Count up the lines below that hold "method", then give that count by itself.

_Excerpted records_

===

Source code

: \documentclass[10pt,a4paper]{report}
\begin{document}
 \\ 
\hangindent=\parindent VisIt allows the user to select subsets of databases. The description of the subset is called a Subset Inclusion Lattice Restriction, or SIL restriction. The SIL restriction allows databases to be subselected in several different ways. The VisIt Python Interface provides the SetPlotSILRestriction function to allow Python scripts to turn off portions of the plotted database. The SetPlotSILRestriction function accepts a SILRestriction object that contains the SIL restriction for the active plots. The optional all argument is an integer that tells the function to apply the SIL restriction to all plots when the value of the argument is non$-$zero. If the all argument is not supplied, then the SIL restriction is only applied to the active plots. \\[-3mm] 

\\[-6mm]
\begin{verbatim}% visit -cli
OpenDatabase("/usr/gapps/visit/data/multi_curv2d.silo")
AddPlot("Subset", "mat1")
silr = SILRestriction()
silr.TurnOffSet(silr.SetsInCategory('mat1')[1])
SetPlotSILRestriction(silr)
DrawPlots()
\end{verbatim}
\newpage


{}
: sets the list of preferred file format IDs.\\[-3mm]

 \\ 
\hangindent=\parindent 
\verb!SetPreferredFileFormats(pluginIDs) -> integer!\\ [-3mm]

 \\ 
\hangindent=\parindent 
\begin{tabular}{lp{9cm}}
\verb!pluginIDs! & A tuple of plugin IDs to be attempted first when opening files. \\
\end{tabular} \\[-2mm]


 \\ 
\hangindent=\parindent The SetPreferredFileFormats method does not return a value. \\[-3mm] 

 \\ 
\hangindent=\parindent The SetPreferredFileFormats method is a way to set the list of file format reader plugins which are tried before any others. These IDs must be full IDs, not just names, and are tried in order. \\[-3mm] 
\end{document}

===

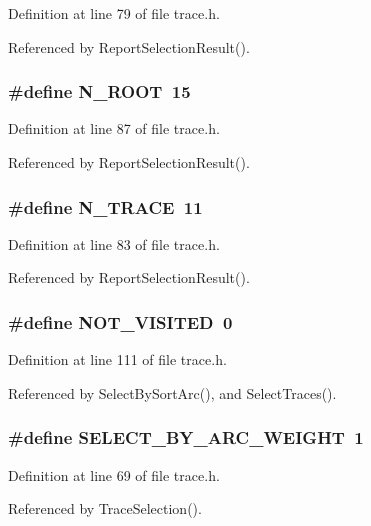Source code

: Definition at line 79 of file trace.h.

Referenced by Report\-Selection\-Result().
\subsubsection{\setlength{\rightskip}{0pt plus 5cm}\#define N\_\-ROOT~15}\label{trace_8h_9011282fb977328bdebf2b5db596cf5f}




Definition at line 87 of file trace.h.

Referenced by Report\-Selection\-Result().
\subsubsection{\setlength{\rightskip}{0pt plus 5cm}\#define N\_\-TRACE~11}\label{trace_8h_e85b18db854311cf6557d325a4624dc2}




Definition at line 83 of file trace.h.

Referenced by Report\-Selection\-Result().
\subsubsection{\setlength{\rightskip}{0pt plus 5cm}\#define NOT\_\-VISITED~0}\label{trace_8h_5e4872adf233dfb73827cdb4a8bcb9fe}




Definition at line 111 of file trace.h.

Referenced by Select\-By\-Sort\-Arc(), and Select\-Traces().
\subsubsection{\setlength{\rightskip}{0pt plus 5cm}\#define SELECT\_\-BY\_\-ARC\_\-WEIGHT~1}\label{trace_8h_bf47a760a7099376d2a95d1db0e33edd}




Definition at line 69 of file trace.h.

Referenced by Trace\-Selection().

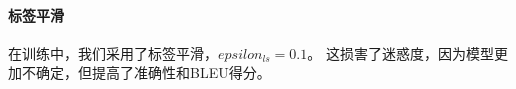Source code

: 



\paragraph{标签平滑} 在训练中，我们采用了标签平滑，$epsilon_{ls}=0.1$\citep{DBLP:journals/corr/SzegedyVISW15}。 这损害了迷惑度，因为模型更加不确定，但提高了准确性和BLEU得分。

===

_Task result_
2